§ **How to complete this task**: From the line containing "To install this" to the last line of the records, please reproduce every line exactly and nothing more.
*** Input material ***
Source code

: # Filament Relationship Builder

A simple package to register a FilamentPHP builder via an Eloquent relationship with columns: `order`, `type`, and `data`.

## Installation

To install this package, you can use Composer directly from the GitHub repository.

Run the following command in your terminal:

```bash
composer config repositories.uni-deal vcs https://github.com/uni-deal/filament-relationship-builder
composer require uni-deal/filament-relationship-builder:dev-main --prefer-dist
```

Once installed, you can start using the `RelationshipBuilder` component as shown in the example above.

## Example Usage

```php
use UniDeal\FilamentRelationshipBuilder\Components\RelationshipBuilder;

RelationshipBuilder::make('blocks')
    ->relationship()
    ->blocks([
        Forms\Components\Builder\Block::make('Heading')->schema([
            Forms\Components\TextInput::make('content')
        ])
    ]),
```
*** End of Input material ***
§ **Expected answer**:
To install this package, you can use Composer directly from the GitHub repository.

Run the following command in your terminal:

```bash
composer config repositories.uni-deal vcs https://github.com/uni-deal/filament-relationship-builder
composer require uni-deal/filament-relationship-builder:dev-main --prefer-dist
```

Once installed, you can start using the `RelationshipBuilder` component as shown in the example above.

## Example Usage

```php
use UniDeal\FilamentRelationshipBuilder\Components\RelationshipBuilder;

RelationshipBuilder::make('blocks')
    ->relationship()
    ->blocks([
        Forms\Components\Builder\Block::make('Heading')->schema([
            Forms\Components\TextInput::make('content')
        ])
    ]),
```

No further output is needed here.